Alaska.
Terra selvaggia, incontaminata, ostile.
Potrebbe risultare sciocco fare un parallelismo con il Belpaese ma anch’esso è ormai territorio sfavorevole e, al contrario della sconfinata Alaska, sembra starci stretto oggi più che mai.
I Fast Animals And Slow Kids dopo il successo di Hybris si ritrovano ancora nelle terre inospitali dello stivale e con questo disco cercano di farsi carico del lamento generazionale di milioni di giovani.
Il compito non è facile, e sono ben pochi quelli che sono riusciti (in una realtà come la nostra) a mettere in musica il disagio in maniera soddisfacente senza sfociare nel vittimismo più becero e autoreferenziale.
Abbassiamo i toni, non è questo il caso dei quattro perugini ma chiariremo tutto in conclusione.

Il disco si apre con Overture e si viaggia bene, strumentalmente sulle false orme degli Explosions In The Sky e uno “Scusa, mi lascio andare un pò! Ora, dopo ritornerò!” che funge da avvertimento per lo sfogo che arriverà di lì a poco.
Si prosegue con Il mare davanti, un inno dedicato a chi si sente abbandonato da tutto e tutti ma cerca di affrontare l’avvenire per arrivare in fine ad una conclusione triste e spietata “Non c’è più speranza, c’è la morte, c’è il silenzio!”.
Come reagire al presente è forse uno dei brani che funziona meglio (che poi è anche il primo singolo estratto), più enigmatico ma sempre dal sapore crudo e diretto, un’introspezione come ne vedremo altre nel corso del disco.
Coperta è una diatriba tra due personalità opposte, il rischiatutto e l’ancorato al trespolo che si adagia e si lascia vivere senza mai sbilanciarsi o produrre qualcosa di costruttivo per cambiare la propria posizione, “Non è più inverno per noi ma dammi un’altra coperta”. Te lo prometto raffigura tutti gli stronzi dalla doppia faccia che avete conosciuto in vita vostra e la prosecuzione naturale sembra essere proprio Calci in faccia “Datemi l’ennesimo calcio in faccia che da un occhio ci vedo ancora e non ho intenzione di chiuderlo da solo”.
L’apice della rassegnazione che ci accompagna durante tutto l’ascolto del disco viene però raggiunto con Con chi pensi di parlare e Odio suonare.
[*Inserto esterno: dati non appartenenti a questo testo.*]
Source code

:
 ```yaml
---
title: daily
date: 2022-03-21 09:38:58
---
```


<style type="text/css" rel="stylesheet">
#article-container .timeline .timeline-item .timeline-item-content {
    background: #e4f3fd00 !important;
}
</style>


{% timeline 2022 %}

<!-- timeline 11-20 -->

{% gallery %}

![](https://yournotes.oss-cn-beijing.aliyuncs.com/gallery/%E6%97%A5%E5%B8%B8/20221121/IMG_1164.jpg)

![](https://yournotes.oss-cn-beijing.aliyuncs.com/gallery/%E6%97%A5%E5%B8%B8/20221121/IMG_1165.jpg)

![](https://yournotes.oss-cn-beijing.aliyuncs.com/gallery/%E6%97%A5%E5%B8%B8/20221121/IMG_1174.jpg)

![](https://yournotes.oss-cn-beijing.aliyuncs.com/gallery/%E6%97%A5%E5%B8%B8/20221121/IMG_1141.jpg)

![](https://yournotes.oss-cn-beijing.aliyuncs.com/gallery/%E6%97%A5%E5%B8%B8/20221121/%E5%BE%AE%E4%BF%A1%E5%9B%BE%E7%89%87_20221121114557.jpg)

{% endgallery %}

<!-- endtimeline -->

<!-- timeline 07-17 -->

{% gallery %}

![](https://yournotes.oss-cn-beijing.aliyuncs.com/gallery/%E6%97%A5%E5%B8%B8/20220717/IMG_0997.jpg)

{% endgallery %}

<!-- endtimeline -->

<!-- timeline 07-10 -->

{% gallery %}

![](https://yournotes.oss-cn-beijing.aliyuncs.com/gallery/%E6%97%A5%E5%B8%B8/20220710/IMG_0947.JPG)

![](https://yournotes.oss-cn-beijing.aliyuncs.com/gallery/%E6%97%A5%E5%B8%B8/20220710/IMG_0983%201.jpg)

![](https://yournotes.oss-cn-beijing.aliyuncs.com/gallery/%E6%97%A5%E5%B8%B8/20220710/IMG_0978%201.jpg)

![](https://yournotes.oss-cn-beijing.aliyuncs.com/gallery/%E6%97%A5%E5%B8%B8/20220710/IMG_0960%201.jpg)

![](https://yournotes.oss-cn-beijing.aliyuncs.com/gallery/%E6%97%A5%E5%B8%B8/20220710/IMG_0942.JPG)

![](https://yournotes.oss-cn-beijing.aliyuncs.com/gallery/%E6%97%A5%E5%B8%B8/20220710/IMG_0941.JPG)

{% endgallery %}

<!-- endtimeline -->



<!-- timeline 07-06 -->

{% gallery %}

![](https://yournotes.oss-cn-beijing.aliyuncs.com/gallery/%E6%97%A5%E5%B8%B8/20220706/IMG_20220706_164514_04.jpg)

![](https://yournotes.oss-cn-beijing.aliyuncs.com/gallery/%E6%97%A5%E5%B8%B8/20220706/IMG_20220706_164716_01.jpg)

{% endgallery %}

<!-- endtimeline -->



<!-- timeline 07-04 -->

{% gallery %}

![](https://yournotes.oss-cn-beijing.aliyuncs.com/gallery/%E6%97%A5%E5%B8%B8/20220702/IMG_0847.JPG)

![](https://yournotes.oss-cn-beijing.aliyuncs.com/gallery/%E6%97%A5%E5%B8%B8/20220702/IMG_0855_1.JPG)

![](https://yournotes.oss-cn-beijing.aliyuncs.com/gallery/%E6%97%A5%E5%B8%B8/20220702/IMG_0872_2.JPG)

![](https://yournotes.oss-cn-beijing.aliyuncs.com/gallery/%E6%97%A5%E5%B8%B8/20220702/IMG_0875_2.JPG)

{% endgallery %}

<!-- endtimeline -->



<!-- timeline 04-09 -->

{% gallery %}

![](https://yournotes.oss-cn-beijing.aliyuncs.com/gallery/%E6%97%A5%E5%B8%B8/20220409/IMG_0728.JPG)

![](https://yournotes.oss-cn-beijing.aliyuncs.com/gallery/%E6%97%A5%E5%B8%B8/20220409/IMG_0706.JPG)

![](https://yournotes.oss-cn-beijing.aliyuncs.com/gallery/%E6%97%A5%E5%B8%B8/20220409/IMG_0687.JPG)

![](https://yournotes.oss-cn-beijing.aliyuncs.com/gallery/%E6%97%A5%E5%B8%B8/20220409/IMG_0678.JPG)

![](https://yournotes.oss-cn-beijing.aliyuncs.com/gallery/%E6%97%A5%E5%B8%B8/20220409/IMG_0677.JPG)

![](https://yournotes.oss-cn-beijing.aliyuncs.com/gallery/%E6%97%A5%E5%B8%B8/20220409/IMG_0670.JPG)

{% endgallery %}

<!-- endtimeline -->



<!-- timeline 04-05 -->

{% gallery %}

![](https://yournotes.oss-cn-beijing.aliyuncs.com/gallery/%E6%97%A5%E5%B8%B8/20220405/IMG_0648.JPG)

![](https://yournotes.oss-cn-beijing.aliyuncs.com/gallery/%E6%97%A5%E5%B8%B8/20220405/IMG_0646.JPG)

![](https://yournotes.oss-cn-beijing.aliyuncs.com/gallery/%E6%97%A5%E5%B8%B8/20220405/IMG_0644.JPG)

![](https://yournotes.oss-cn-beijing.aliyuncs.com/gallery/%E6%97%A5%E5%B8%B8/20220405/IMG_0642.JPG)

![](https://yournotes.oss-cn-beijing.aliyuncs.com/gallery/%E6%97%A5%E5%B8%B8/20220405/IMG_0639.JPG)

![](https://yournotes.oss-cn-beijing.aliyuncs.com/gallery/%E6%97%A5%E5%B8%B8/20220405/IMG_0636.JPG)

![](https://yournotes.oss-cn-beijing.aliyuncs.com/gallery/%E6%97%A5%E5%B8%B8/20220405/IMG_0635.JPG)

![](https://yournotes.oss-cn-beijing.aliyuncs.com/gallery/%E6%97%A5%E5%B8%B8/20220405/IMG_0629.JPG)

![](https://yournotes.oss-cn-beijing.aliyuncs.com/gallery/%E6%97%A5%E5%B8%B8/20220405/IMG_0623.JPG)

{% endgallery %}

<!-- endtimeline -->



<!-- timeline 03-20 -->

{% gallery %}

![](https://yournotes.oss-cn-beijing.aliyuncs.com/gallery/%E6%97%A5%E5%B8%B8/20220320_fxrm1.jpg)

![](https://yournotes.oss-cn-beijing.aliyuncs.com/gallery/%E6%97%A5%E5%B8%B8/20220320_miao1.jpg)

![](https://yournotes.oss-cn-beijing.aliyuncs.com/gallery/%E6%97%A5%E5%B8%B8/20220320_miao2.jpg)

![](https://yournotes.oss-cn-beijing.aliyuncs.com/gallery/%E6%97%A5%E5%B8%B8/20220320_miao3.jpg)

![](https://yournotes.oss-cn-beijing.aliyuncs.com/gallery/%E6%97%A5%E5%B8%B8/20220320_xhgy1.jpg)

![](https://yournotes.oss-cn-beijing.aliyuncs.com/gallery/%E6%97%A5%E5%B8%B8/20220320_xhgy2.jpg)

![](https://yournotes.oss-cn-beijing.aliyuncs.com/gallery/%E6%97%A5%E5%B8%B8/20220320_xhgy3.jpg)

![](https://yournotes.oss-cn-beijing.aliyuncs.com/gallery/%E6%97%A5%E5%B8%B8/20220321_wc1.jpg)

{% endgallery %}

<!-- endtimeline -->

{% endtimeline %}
Una rassegnazione che si compie in maniera più lucida e consapevole.
Il vincente è una ballata che riaffiora i nervi, un’immenso punto interrogativo su chi può definirsi o essere definito vincente nella vita di tutti i giorni.
Tutto si chiude con Gran final  che è un grido di speranza guidato sempre dall’impossibilità presunta di riuscire a cambiare le cose.

Il rischio più grande è stato quello di prendere con superficialità questo lavoro.
Un equilibrio perfetto di dinamiche traghetta l’album fino alla conclusione, e testi all’apparenza semplici ma da ascoltare, assimilare e interpretare fanno da contorno ad una buona prova.
La vera conclusione di tutto questo è che forse le tematiche sollevate da Alaska sarebbero risultate meno obsolete un po’ di anni fa e per questo il disco fatica ad emergere dal coro del punk-rock italiano, legato a canoni ormai eccessivamente codificati.

Traccia consigliata: Con chi pensi di parlare.